Preparation of Hybrid Sol-Gel Coatings Containing a Polysiloxane

The organic-inorganic hybrid coating was prepared according to Example 1. However in place of silica nano-particles, polysiloxane [poly(dimethylsiloxane) (PDMS)] was added to the hybrid sol-gel prior to gelation and combination with the PANI solution.

EXAMPLE 4

Preparation of Hybrid Sol-Gel Coatings Containing a Polysiloxane

The organic-inorganic hybrid coating was prepared according to Example 1. However in place of silica nano-particles, (methacryloxypropyl)methylsiloxane-dimethylsiloxane copolymers was added to the hybrid organic-inorganic sol-gel prior to combination with the PANI solution.

EXAMPLE 5

Preparation of Hybrid Sol-Gel Coatings Containing a Polysiloxane

The organic-inorganic hybrid coating was prepared according to Example 1. However, the hybrid sol was prepared by mixing the silane-based precursors and (3-hydroxypropyl)methylsiloxane-dimethylsiloxane copolymers before adding the water and acid to start the hydrolysis and condensation. The hybrid sol-gel with the polysiloxane was then combined with the PANI solution to form a coating mixture prior to final coating on the substrate.

Claims

1. A metal substrate comprising:

an acid catalysed organic-inorganic hybrid sol-gel derived coating chemically bonded to the substrate;

the coating comprising a polysiloxane based network having a Si—O backbone; and

polyaniline dispersed within the coating.

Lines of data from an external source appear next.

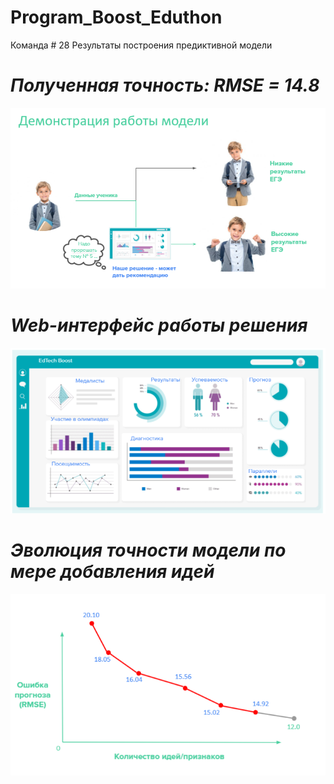 # Program_Boost_Eduthon 
Команда # 28
Результаты построения предиктивной модели



# *Полученная точность: RMSE = 14.8*


![](Images/Working_show.PNG)


# *Web-интерфейс работы решения*

![](Images/Dash_board_web.PNG)


# *Эволюция точности модели по мере добавления идей*

![](Images/RMSE_plot.PNG)

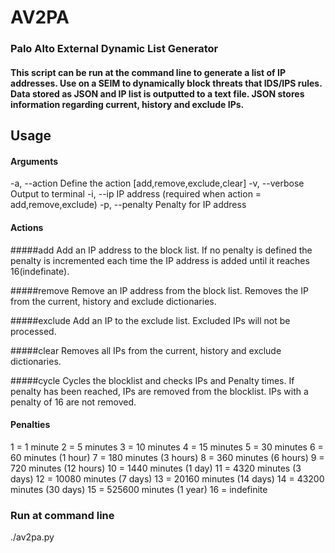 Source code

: # AV2PA
### Palo Alto External Dynamic List Generator

#### This script can be run at the command line to generate a list of IP addresses.  Use on a SEIM to dynamically block threats that IDS/IPS rules.  Data stored as JSON and IP list is outputted to a text file.  JSON stores information regarding current, history and exclude IPs. 

## Usage

#### Arguments

 -a, --action			Define the action [add,remove,exclude,clear]
 -v, --verbose			Output to terminal
 -i, --ip				IP address (required when action = add,remove,exclude)
 -p, --penalty			Penalty for IP address
 
#### Actions

#####add
Add an IP address to the block list.  If no penalty is defined the penalty is incremented each time the IP address is added until it reaches 16(indefinate).

#####remove
Remove an IP address from the block list.  Removes the IP from the current, history and exclude dictionaries.

#####exclude
Add an IP to the exclude list.  Excluded IPs will not be processed.

#####clear 
Removes all IPs from the current, history and exclude dictionaries.

#####cycle
Cycles the blocklist and checks IPs and Penalty times.  If penalty has been reached, IPs are removed from the blocklist.  IPs with a penalty of 16 are not removed.  

#### Penalties
1 = 1 minute
2 = 5 minutes
3 = 10 minutes
4 = 15 minutes
5 = 30 minutes
6 = 60 minutes (1 hour)
7 = 180 minutes (3 hours)
8 = 360 minutes (6 hours)
9 = 720 minutes (12 hours)
10 = 1440 minutes (1 day)
11 = 4320 minutes (3 days)
12 = 10080 minutes (7 days)
13 = 20160 minutes (14 days)
14 = 43200 minutes (30 days)
15 = 525600 minutes (1 year)
16 = indefinite


### Run at command line



./av2pa.py  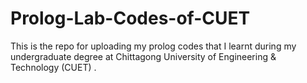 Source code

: # Prolog-Lab-Codes-of-CUET

This is the repo for uploading my prolog codes that I learnt during my undergraduate degree at Chittagong University of Engineering & Technology (CUET) . 
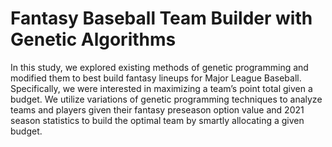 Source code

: # Fantasy Baseball Team Builder with Genetic Algorithms
In this study, we explored existing methods of genetic programming and modified them to best build fantasy lineups
for Major League Baseball. Specifically, we were interested
in maximizing a team’s point total given a budget. We utilize variations of genetic programming techniques to analyze teams and players given their fantasy preseason option
value and 2021 season statistics to build the optimal team by
smartly allocating a given budget.
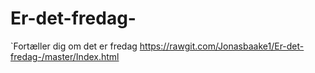 # Er-det-fredag-
`Fortæller dig om det er fredag
https://rawgit.com/Jonasbaake1/Er-det-fredag-/master/Index.html
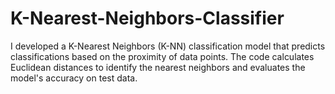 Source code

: # K-Nearest-Neighbors-Classifier
I developed a K-Nearest Neighbors (K-NN) classification model that predicts classifications based on the proximity of data points. The code calculates Euclidean distances to identify the nearest neighbors and evaluates the model's accuracy on test data.
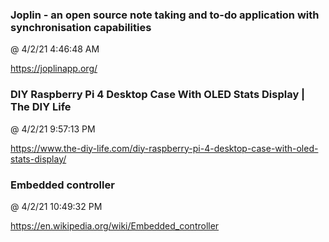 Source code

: ﻿

### Joplin - an open source note taking and to-do application with synchronisation capabilities
@ 4/2/21 4:46:48 AM

https://joplinapp.org/



### DIY Raspberry Pi 4 Desktop Case With OLED Stats Display | The DIY Life
@ 4/2/21 9:57:13 PM

https://www.the-diy-life.com/diy-raspberry-pi-4-desktop-case-with-oled-stats-display/



### Embedded controller
@ 4/2/21 10:49:32 PM

https://en.wikipedia.org/wiki/Embedded_controller

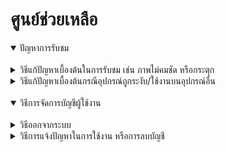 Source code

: <!-- ---
title: 'help'
description: 'meta description of the page'
--- -->
# ศูนย์ช่วยเหลือ

<details open>
    <summary>ปัญหาการรับชม</summary>
    <br>
        <details>
            <summary>วิธีแก้ปัญหาเบื้องต้นในการรับชม เช่น ภาพไม่คมชัด หรือกระตุก</summary>
            เช็คสัญญาณอินเทอร์เน็ตของคุณ
        </details>
        <details>
            <summary>วิธีแก้ปัญหาเบื้องต้นกรณีอุปกรณ์ถูกระงับ/ใช้งานบนอุปกรณ์อื่น</summary>
            ตามเงื่อนไขการสมัคร ผู้ใช้งานสามารถรับชมได้ครั้งละ 1 อุปกรณ์เท่านั้น หากอุปกรณ์ถูกระงับ กรุณารอ 15 นาที ระบบจะปลดล็อกอัตโนมัติ หากหลังจาก 15 นาทีแล้ว ยังไม่สามารถใช้งานได้ กรุณารีสตาร์ทอุปกรณ์ที่ใช้งานใหม่อีกครั้ง
        </details>
</details>
<br>
<details open>
    <summary>วิธีการจัดการบัญชีผู้ใช้งาน</summary>
    <br>
        <details>
            <summary>วิธีออกจากระบบ</summary>
            1. เลือกเมนูโปรไฟล์ (มุมบนขวามือ) <br>
            2. เลือกเมนู ออกจากระบบ
        </details>
        <details>
            <summary>วิธีการแจ้งปัญหาในการใช้งาน หรือการลบบัญชี</summary>
            กรณีมีปัญหาในการใช้งาน หรือต้องการลบบัญชีกรุณาติดต่อ Help Center <br>
            (E-mail: 65070242@kmitl.ac.th โทร.: 012-345-6789)
        </details>
</details>

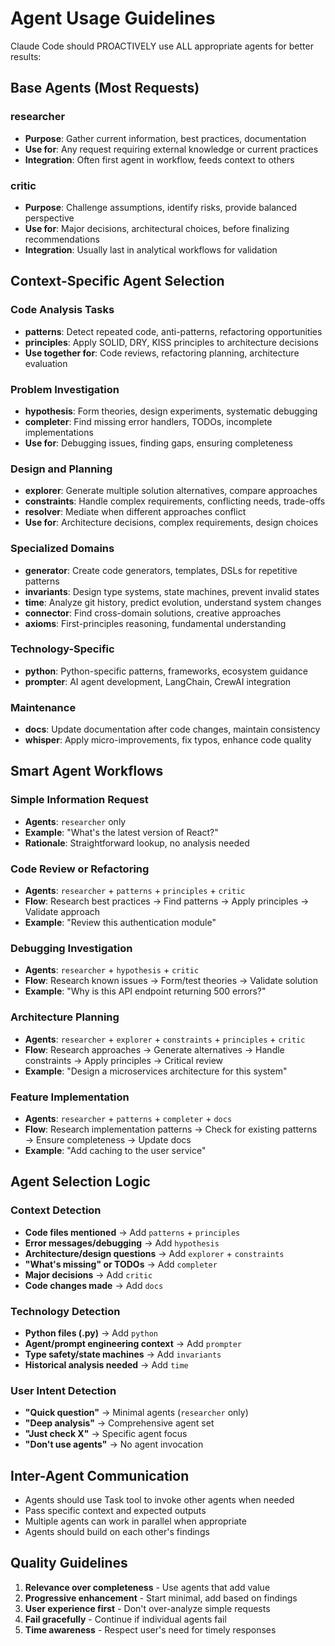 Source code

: # Agent Usage Guidelines

Claude Code should PROACTIVELY use ALL appropriate agents for better results:

## Base Agents (Most Requests)

### researcher
- **Purpose**: Gather current information, best practices, documentation
- **Use for**: Any request requiring external knowledge or current practices
- **Integration**: Often first agent in workflow, feeds context to others

### critic  
- **Purpose**: Challenge assumptions, identify risks, provide balanced perspective
- **Use for**: Major decisions, architectural choices, before finalizing recommendations
- **Integration**: Usually last in analytical workflows for validation

## Context-Specific Agent Selection

### Code Analysis Tasks
- **patterns**: Detect repeated code, anti-patterns, refactoring opportunities
- **principles**: Apply SOLID, DRY, KISS principles to architecture decisions
- **Use together for**: Code reviews, refactoring planning, architecture evaluation

### Problem Investigation
- **hypothesis**: Form theories, design experiments, systematic debugging
- **completer**: Find missing error handlers, TODOs, incomplete implementations  
- **Use for**: Debugging issues, finding gaps, ensuring completeness

### Design and Planning
- **explorer**: Generate multiple solution alternatives, compare approaches
- **constraints**: Handle complex requirements, conflicting needs, trade-offs
- **resolver**: Mediate when different approaches conflict
- **Use for**: Architecture decisions, complex requirements, design choices

### Specialized Domains
- **generator**: Create code generators, templates, DSLs for repetitive patterns
- **invariants**: Design type systems, state machines, prevent invalid states
- **time**: Analyze git history, predict evolution, understand system changes
- **connector**: Find cross-domain solutions, creative approaches
- **axioms**: First-principles reasoning, fundamental understanding

### Technology-Specific
- **python**: Python-specific patterns, frameworks, ecosystem guidance
- **prompter**: AI agent development, LangChain, CrewAI integration

### Maintenance
- **docs**: Update documentation after code changes, maintain consistency
- **whisper**: Apply micro-improvements, fix typos, enhance code quality

## Smart Agent Workflows

### Simple Information Request
- **Agents**: `researcher` only
- **Example**: "What's the latest version of React?"
- **Rationale**: Straightforward lookup, no analysis needed

### Code Review or Refactoring
- **Agents**: `researcher` + `patterns` + `principles` + `critic`
- **Flow**: Research best practices → Find patterns → Apply principles → Validate approach
- **Example**: "Review this authentication module"

### Debugging Investigation  
- **Agents**: `researcher` + `hypothesis` + `critic`
- **Flow**: Research known issues → Form/test theories → Validate solution
- **Example**: "Why is this API endpoint returning 500 errors?"

### Architecture Planning
- **Agents**: `researcher` + `explorer` + `constraints` + `principles` + `critic`
- **Flow**: Research approaches → Generate alternatives → Handle constraints → Apply principles → Critical review
- **Example**: "Design a microservices architecture for this system"

### Feature Implementation
- **Agents**: `researcher` + `patterns` + `completer` + `docs`
- **Flow**: Research implementation patterns → Check for existing patterns → Ensure completeness → Update docs
- **Example**: "Add caching to the user service"

## Agent Selection Logic

### Context Detection
- **Code files mentioned** → Add `patterns` + `principles`
- **Error messages/debugging** → Add `hypothesis`  
- **Architecture/design questions** → Add `explorer` + `constraints`
- **"What's missing" or TODOs** → Add `completer`
- **Major decisions** → Add `critic`
- **Code changes made** → Add `docs`

### Technology Detection
- **Python files (.py)** → Add `python`
- **Agent/prompt engineering context** → Add `prompter`
- **Type safety/state machines** → Add `invariants`
- **Historical analysis needed** → Add `time`

### User Intent Detection
- **"Quick question"** → Minimal agents (`researcher` only)
- **"Deep analysis"** → Comprehensive agent set
- **"Just check X"** → Specific agent focus
- **"Don't use agents"** → No agent invocation

## Inter-Agent Communication
- Agents should use Task tool to invoke other agents when needed
- Pass specific context and expected outputs
- Multiple agents can work in parallel when appropriate
- Agents should build on each other's findings

## Quality Guidelines
1. **Relevance over completeness** - Use agents that add value
2. **Progressive enhancement** - Start minimal, add based on findings
3. **User experience first** - Don't over-analyze simple requests  
4. **Fail gracefully** - Continue if individual agents fail
5. **Time awareness** - Respect user's need for timely responses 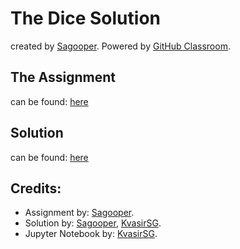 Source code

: # The Dice Solution
created by [Sagooper](https://github.com/sagooper). Powered by [GitHub Classroom](https://classroom.github.com).

## The Assignment
can be found: 
[here](https://github.com/KD-Python-Training-Program/the-dice-sagooper-solution/blob/master/Assignment.md)

## Solution
can be found: 
[here](https://github.com/KD-Python-Training-Program/the-dice-sagooper-solution/blob/master/The_Dice-Solution.ipynb)

## Credits:
- Assignment by: [Sagooper](https://github.com/sagooper).
- Solution by: [Sagooper](https://github.com/sagooper), [KvasirSG](https://github.com/kvasirsg).
- Jupyter Notebook by: [KvasirSG](https://github.com/kvasirsg).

2. The substrate as claimed in claim 1 wherein:

the coating is divided into at least two compositionally different regions including an outer region relative to the substrate and an intermediate bonding region positioned between the outer region and the substrate; the intermediate region comprising a composition resultant from the reaction of the coating and the substrate relative to a composition of the outer region; the coating chemically bonded to the substrate via the intermediate region.

3. The substrate as claimed in claim 1 wherein the polysiloxane based network comprises a substantially linear polysiloxane backbone.

4. The substrate as claimed in claim 1 wherein the polysiloxane comprises any one or a combination of the following organic groups chemically bonded directly to a silicone atom of the Si—O backbone:

an alkyl;

an aryl;

a mixed alkyl-aryl.

5. The substrate as claimed in claim 4 wherein the polysiloxane comprises alkyl groups directly bonded to each silicone atom of the Si—O backbone, wherein the alkyl group comprises between 1 to 20 carbon atoms.

6. The substrate as claimed in claim 5 wherein the alkyl, aryl and/or mixed alkyl-aryl groups are functionalised by comprising nitrogen, phosphorus, oxygen, sulphur and/or chlorine atoms.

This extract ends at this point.